According to previous experimental results, the score of self-attention follows a long-tailed distribution, i.e., a small number of dot products contribute to most of the attention. Therefore, identifying the main attention is important to reduce the computational complexity, which is the core strategy of ProbSparse self-attention.

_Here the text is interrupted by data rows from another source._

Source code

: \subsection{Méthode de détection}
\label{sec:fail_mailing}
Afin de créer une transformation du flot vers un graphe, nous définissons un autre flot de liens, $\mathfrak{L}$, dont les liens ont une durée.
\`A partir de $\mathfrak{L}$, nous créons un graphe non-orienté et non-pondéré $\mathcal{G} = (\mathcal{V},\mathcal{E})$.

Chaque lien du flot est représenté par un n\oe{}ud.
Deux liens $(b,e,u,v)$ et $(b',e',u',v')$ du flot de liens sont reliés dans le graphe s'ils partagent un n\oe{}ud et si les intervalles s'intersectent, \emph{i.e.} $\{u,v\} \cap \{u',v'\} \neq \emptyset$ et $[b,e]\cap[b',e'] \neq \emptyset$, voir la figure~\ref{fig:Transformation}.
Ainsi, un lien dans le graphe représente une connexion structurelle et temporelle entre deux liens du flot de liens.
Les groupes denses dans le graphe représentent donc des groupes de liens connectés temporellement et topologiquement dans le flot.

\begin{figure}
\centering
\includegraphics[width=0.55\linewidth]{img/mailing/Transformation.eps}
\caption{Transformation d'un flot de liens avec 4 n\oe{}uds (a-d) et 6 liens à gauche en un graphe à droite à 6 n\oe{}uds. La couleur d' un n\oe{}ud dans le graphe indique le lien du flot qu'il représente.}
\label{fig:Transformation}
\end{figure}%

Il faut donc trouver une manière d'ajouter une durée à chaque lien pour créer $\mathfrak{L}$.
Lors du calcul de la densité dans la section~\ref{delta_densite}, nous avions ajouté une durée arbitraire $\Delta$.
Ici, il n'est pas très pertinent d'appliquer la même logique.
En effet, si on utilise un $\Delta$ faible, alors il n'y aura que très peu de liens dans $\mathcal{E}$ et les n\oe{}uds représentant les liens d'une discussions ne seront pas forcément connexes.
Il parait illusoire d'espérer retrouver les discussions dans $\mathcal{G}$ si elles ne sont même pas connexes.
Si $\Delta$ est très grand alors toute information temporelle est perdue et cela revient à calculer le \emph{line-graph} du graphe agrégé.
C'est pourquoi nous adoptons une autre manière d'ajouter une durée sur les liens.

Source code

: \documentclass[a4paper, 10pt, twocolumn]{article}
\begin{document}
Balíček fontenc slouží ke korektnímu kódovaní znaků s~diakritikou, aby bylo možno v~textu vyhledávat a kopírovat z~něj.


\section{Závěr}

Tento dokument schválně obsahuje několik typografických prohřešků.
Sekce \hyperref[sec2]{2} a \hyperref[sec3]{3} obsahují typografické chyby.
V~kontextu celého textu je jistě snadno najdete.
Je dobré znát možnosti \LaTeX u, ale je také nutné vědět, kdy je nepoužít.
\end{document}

We define the ith query as q_i and define the probability of q_i attention to all keys as p(k_j |q_i). When q_i contribution to attention is not essential, p(k_j |q_i) will be close to uniformly distributed u(kj|qi) = 1/L_k. We use the adjusted Kullback–Leibler divergence to measure the distribution The difference between p and q

$$M\left( {q_{i} ,K} \right) = {\text{In}}\sum\limits_{j = 1}^{{L_{K} }} {e^{{\frac{{q_{i} k_{j}^{T} }}{\sqrt d }}} } - \frac{1}{{L_{K} }}\sum\limits_{j = 1}^{{L_{K} }} {\frac{{q_{i} k_{j}^{T} }}{\sqrt d }}$$

(7)

M(q_i, K) denotes the importance of q_i, which increases with the ‘diversity’ of the probability distribution, and is therefore more likely to contain major dot product pairs. Here, we envisage using only the n highest scoring dominant queries:

$$A\left( {Q,K,V} \right){\mathbf{ = }}{\text{Softmax}}\left( {{{\overline{Q} K^{T} } \mathord{\left/ {\vphantom {{\overline{Q} K^{T} } {\sqrt d }}} \right. \kern-0pt} {\sqrt d }}} \right)V$$

(8)

where \(\overline{Q}\) consists of the first n queries, which are obtained from the sparsity measurements. We set n = alnL_Q, where a is a constant parameter. As a result, the memory usage of ProbSparse self-attention is reduced to O(L_K ln L_Q).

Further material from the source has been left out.